Changements importants pour les Marocains résidant à l’étranger sur les transactions immobilières
Les nouvelles règles pour les Marocains résidant à l’étranger et leurs biens immobiliers
Les Marocains résidant à l’étranger (MRE) doivent désormais être particulièrement attentifs lors de la réalisation d’actes notariés concernant leurs biens immobiliers au Maroc, surtout lorsque ces actes sont signés à l’étranger. Une nouvelle réglementation clarifie que des ventes, donations ou successions effectuées en France peuvent avoir des effets juridiques au Maroc, mais elles doivent respecter des règles fiscales spécifiques pour être valides.
Obligation d’une attestation d’enregistrement
Selon une réponse administrative de la Direction générale des impôts (DGI) en date du 25 mai 2026, les actes dits transfrontaliers, qui sont réalisés à l’étranger mais qui concernent des biens situés au Maroc, doivent désormais être accompagnés d’une attestation d’enregistrement émise par l’administration fiscale marocaine. Cette obligation découle de l’article 139-I du Code général des impôts, qui vise à renforcer la rigueur des procédures d’enregistrement.
L’attestation d’enregistrement est un document désormais incontournable pour les MRE. Elle doit être fournie lors de la présentation d’actes à la Conservation foncière, car la simple mention d’enregistrement portée sur l’acte ne suffit plus. En absence de cette attestation, un acte peut rencontrer des refus lors des démarches administratives au Maroc.

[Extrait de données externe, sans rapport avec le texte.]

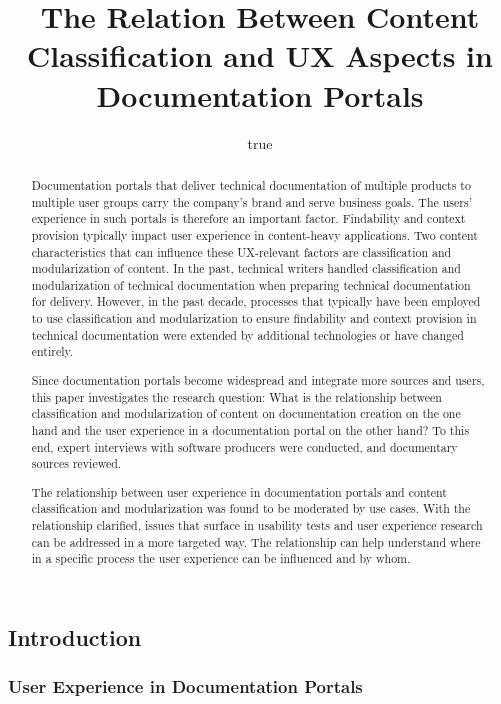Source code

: \documentclass[
]{article}
\title{The Relation Between Content Classification and UX Aspects in
Documentation Portals}
\author{true}
\date{}
\begin{document}
\maketitle
\begin{abstract}
Documentation portals that deliver technical documentation of multiple
products to multiple user groups carry the company's brand and serve
business goals. The users' experience in such portals is therefore an
important factor. Findability and context provision typically impact
user experience in content-heavy applications. Two content
characteristics that can influence these UX-relevant factors are
classification and modularization of content. In the past, technical
writers handled classification and modularization of technical
documentation when preparing technical documentation for delivery.
However, in the past decade, processes that typically have been employed
to use classification and modularization to ensure findability and
context provision in technical documentation were extended by additional
technologies or have changed entirely.

Since documentation portals become widespread and integrate more sources
and users, this paper investigates the research question: What is the
relationship between classification and modularization of content on
documentation creation on the one hand and the user experience in a
documentation portal on the other hand? To this end, expert interviews
with software producers were conducted, and documentary sources
reviewed.

The relationship between user experience in documentation portals and
content classification and modularization was found to be moderated by
use cases. With the relationship clarified, issues that surface in
usability tests and user experience research can be addressed in a more
targeted way. The relationship can help understand where in a specific
process the user experience can be influenced and by whom.
\end{abstract}

\renewcommand*\contentsname{Contents}
{
\setcounter{tocdepth}{3}
\tableofcontents
}
\subsection{Introduction}\label{introduction}

\subsubsection{User Experience in Documentation
Portals}\label{user-experience-in-documentation-portals}
\end{document}
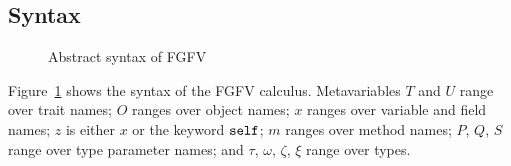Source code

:\subsection{Syntax}\label{sec:grammar}
\begin{figure}[t]
\leavevmode
\small
{}
\vspace*{-.5em}
\caption{Abstract syntax of FGFV}
\label{fig:grammar}
\end{figure}

Figure~\ref{fig:grammar} shows the syntax of the FGFV calculus.
Metavariables $T$ and $U$ range over trait names;
$O$ ranges over object names;
$x$ ranges over variable and field names;
$z$ is either $x$ or the keyword $\KWD{self}$;
$m$ ranges over method names;
$P$, $Q$, $S$ range over type parameter names;
and $\tau$, $\omega$, $\zeta$, $\xi$ range over types.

Vérification d’authenticité des attestations
En outre, la DGI a mis en place un système de vérification visant à authentifier ces attestations. Elles peuvent inclure un QR code qui permet de vérifier leur validité. Pour les actes ayant été enregistrés directement auprès des bureaux d’enregistrement à l’étranger, un cachet officiel peut être accepté en cas d’absence de QR code, comme précisé par l’administration fiscale marocaine.
Implications fiscales pour les MRE
Un autre élément crucial à considérer est la question des droits fiscaux. Bien que le paiement de droits en France n’entraîne pas automatiquement l’exonération fiscale au Maroc, les conventions fiscales entre les deux pays permettent d’éviter une double imposition. Toutefois, cela nécessite une démarche proactive de la part du contribuable, qui doit adresser sa demande au bureau d’enregistrement compétent, accompagnée des justificatifs nécessaires.
Ainsi, un MRE qui signera une donation en France pour un bien immobilier situé à Rabat, Casablanca, ou ailleurs, devra se préparer à prouver les droits acquittés et à faire enregistrer l’acte conformément aux règles marocaines. Cela implique la soumission d’une attestation du notaire français ou d’une quittance fiscale, afin que l’administration marocaine puisse confirmer les montants et la nature de l’opération.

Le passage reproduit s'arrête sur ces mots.